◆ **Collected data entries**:

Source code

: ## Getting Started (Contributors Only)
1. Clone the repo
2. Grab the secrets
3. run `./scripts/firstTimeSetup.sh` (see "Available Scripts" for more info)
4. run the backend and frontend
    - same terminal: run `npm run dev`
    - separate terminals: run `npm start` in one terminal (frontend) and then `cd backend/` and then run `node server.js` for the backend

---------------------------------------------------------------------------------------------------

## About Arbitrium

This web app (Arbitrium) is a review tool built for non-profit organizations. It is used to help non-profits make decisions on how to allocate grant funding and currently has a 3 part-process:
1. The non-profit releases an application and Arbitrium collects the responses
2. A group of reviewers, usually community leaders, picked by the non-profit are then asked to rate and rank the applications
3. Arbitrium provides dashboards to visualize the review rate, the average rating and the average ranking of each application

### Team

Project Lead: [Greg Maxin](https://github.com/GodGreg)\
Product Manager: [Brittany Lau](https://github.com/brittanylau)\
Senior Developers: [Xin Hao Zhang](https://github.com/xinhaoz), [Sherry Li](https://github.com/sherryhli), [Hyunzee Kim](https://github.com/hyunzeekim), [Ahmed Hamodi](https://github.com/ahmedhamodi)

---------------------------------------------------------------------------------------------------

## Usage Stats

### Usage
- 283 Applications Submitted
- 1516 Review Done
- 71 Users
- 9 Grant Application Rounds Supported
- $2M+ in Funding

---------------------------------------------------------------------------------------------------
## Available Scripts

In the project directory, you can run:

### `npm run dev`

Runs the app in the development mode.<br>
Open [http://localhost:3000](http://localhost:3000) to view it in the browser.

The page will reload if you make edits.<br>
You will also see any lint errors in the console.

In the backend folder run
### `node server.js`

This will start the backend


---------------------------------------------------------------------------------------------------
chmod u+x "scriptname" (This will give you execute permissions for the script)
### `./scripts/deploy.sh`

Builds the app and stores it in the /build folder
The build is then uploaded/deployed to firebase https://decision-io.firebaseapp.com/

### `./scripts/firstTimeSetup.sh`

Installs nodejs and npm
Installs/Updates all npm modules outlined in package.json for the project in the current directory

◆ **Task**:
Return, unchanged, the run of lines above that opens with the line containing "for more info)" and closes with the line containing "The page will reload if you make edits.<br>". Include both.

◆ **Response**:
3. run `./scripts/firstTimeSetup.sh` (see "Available Scripts" for more info)
4. run the backend and frontend
    - same terminal: run `npm run dev`
    - separate terminals: run `npm start` in one terminal (frontend) and then `cd backend/` and then run `node server.js` for the backend

---------------------------------------------------------------------------------------------------

## About Arbitrium

This web app (Arbitrium) is a review tool built for non-profit organizations. It is used to help non-profits make decisions on how to allocate grant funding and currently has a 3 part-process:
1. The non-profit releases an application and Arbitrium collects the responses
2. A group of reviewers, usually community leaders, picked by the non-profit are then asked to rate and rank the applications
3. Arbitrium provides dashboards to visualize the review rate, the average rating and the average ranking of each application

### Team

Project Lead: [Greg Maxin](https://github.com/GodGreg)\
Product Manager: [Brittany Lau](https://github.com/brittanylau)\
Senior Developers: [Xin Hao Zhang](https://github.com/xinhaoz), [Sherry Li](https://github.com/sherryhli), [Hyunzee Kim](https://github.com/hyunzeekim), [Ahmed Hamodi](https://github.com/ahmedhamodi)

---------------------------------------------------------------------------------------------------

## Usage Stats

### Usage
- 283 Applications Submitted
- 1516 Review Done
- 71 Users
- 9 Grant Application Rounds Supported
- $2M+ in Funding

---------------------------------------------------------------------------------------------------
## Available Scripts

In the project directory, you can run:

### `npm run dev`

Runs the app in the development mode.<br>
Open [http://localhost:3000](http://localhost:3000) to view it in the browser.

The page will reload if you make edits.<br>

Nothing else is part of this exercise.